State-of-the-Art Quantum Chemistry Meets Variable Reaction Coordinate Transition State Theory to Solve the Puzzling Case of the H2S + Cl System

TL;DR

This study combines advanced quantum chemistry and variable reaction coordinate transition state theory to accurately determine the reaction rate of H₂S with Cl, resolving previous discrepancies and demonstrating the reliability of transition state theory with high-level computations.

Contribution

It introduces a highly accurate computational approach that combines state-of-the-art quantum chemistry with variable reaction coordinate transition state theory to resolve previous uncertainties in reaction kinetics.

Findings

Reaction rate constant at 300 K matches experimental data

No failure of transition state theory needed with accurate computations

Provides a robust method for atmospheric and astrophysical reaction analysis

Abstract

The atmospheric reaction of H$_2$S with Cl has been reinvestigated to check if, as previously suggested, only explicit dynamical computations can lead to an accurate evaluation of the reaction rate because of strong recrossing effects and the breakdown of the variational extension of transition state theory.
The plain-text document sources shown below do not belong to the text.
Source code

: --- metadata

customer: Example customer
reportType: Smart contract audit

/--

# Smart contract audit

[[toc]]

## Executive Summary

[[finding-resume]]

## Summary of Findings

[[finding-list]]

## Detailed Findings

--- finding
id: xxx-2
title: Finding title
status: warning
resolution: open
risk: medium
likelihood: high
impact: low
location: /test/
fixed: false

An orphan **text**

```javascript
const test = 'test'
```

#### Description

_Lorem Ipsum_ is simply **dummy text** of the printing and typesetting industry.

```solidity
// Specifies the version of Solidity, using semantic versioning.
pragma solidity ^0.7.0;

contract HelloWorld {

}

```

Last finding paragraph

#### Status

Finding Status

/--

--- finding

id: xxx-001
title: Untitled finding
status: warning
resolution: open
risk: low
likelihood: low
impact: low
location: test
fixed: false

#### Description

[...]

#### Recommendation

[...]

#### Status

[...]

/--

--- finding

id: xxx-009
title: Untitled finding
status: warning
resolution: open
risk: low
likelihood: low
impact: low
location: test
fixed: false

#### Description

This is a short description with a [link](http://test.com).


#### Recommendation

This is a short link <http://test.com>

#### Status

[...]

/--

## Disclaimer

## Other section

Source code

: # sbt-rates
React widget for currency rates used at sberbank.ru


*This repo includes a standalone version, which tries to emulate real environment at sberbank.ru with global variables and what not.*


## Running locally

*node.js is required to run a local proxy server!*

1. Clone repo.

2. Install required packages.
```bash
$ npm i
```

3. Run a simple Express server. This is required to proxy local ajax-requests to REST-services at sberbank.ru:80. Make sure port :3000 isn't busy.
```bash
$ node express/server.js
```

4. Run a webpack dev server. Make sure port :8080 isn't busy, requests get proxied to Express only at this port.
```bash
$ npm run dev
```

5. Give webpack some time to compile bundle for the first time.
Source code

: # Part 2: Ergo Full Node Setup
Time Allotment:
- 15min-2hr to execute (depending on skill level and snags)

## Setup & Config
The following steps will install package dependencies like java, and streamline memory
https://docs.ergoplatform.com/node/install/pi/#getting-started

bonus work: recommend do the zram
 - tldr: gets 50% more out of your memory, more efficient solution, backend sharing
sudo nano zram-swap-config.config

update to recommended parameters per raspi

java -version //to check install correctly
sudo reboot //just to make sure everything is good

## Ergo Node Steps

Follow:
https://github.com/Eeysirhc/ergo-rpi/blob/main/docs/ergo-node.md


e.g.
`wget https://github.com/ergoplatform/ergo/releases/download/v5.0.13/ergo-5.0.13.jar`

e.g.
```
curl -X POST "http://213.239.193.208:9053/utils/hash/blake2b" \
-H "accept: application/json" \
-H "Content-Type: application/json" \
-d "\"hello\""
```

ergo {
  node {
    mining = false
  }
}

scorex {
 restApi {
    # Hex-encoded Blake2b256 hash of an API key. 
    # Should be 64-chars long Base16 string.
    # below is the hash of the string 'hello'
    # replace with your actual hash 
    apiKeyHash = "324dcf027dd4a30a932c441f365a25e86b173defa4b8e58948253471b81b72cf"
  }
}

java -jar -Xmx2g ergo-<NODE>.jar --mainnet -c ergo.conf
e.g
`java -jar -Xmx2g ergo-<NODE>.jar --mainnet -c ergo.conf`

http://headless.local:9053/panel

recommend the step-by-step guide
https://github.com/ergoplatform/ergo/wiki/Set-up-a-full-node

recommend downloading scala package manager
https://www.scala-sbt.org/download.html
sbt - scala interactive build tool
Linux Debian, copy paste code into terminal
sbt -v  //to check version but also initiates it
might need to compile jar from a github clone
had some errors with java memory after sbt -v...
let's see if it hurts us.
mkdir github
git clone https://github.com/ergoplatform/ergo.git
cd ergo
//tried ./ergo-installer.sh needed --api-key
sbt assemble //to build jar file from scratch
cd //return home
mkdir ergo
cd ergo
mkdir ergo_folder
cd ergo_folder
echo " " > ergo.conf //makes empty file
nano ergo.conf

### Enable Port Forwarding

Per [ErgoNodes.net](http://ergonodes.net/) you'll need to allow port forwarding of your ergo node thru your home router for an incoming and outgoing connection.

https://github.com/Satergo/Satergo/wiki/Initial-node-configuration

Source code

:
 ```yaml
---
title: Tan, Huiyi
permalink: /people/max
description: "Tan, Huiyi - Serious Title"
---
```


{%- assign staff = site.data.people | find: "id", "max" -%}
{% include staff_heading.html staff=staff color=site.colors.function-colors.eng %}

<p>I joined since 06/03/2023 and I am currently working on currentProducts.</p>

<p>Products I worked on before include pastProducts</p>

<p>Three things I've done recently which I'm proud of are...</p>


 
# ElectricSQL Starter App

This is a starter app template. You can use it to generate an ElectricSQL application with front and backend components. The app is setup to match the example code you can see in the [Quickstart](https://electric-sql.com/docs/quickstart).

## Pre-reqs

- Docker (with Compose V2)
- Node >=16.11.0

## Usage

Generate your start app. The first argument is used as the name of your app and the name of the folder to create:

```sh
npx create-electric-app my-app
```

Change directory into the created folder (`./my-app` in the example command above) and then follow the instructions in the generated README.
For this reason, the corresponding potential energy surface has been thoroughly investigated, thus leading to an accurate characterization of all stationary points, whose energetics has been computed at the state of the art. To this end, coupled-cluster theory including up to quadruple excitations has been employed, together with the extrapolation to the complete basis set limit and also incorporating core-valence correlation, spin-orbit, and scalar relativistic effects as well as diagonal Born-Oppenheimer corrections. This highly accurate composite scheme has also been paralleled by less expensive yet promising computational approaches. Moving to kinetics, variational transition state theory and its variable reaction coordinate extension for barrierless steps have been exploited, thus obtaining a reaction rate constant (8.16 x 10$^{-11}$ cm$^3$ molecule$^{-1}$ s$^{-1}$ at 300 K and 1 atm) in remarkable agreement with the experimental counterpart. Therefore, contrary to previous claims, there is no need to invoke any failure of the transition state theory, provided that sufficiently accurate quantum-chemical computations are performed. The investigation of the puzzling case of the H$_2$S + Cl system allowed us to present a robust approach for disclosing the thermochemistry and kinetics of reactions of atmospheric and astrophysical interest.